## Work task
Give back, unchanged, each line from the one containing "only a 256KiB of RSS." through the last line of the entries below.

## Records
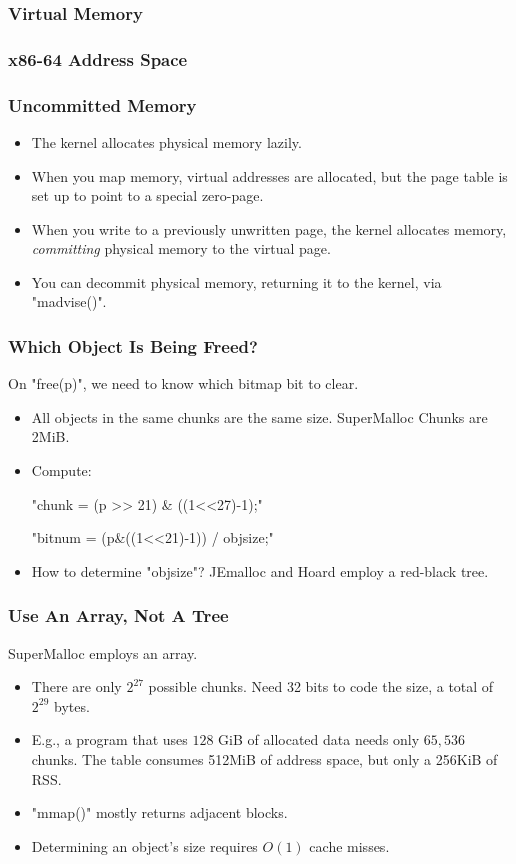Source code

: \documentclass[xcolor=dvipsnames,14pt]{beamer}
\begin{document}
\begin{frame}
\frametitle{Virtual Memory}
\end{frame}


\begin{frame}[fragile]
\frametitle{x86-64 Address Space}


\end{frame}

\begin{frame}[fragile]
\frametitle{Uncommitted Memory}

\begin{itemize}
\item The kernel allocates physical memory lazily.
\item When you map memory, virtual addresses are allocated, but the page table is set up to point to a special zero-page.
\item When you write to a previously unwritten page, the kernel allocates memory, \textit{committing} physical memory to the virtual page.
\item You can decommit physical memory, returning it to the kernel, via "madvise()".
\end{itemize}

\end{frame}

\begin{frame}[fragile]
\frametitle{Which Object Is Being Freed?}

On "free(p)", we need to know which bitmap bit to clear.
\begin{itemize}
\item All objects in the same chunks are the same size.  SuperMalloc Chunks are 2MiB.

\item Compute:

  "chunk  = (p >> 21) & ((1<<27)-1);"

  "bitnum = (p&((1<<21)-1)) / objsize;"

\item How to determine "objsize"?
JEmalloc and Hoard employ a red-black tree.
\end{itemize}
\end{frame}

\begin{frame}[fragile]
\frametitle{Use An Array, Not A Tree}

SuperMalloc employs an array.
\begin{itemize}
\item There are only $2^{27}$ possible chunks.  Need 32 bits to code the size, a total of
$2^{29}$ bytes.

\item E.g., a program that uses $128$ GiB of allocated data needs only
  $65,536$ chunks.  The table consumes 512MiB of address space, but
  only a 256KiB of RSS.

\item "mmap()" mostly returns adjacent blocks.

\item Determining an object's size requires $O(1)$ cache misses.
\end{itemize}
\end{frame}
\end{document}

## Written reply
  only a 256KiB of RSS.

\item "mmap()" mostly returns adjacent blocks.

\item Determining an object's size requires $O(1)$ cache misses.
\end{itemize}
\end{frame}
\end{document}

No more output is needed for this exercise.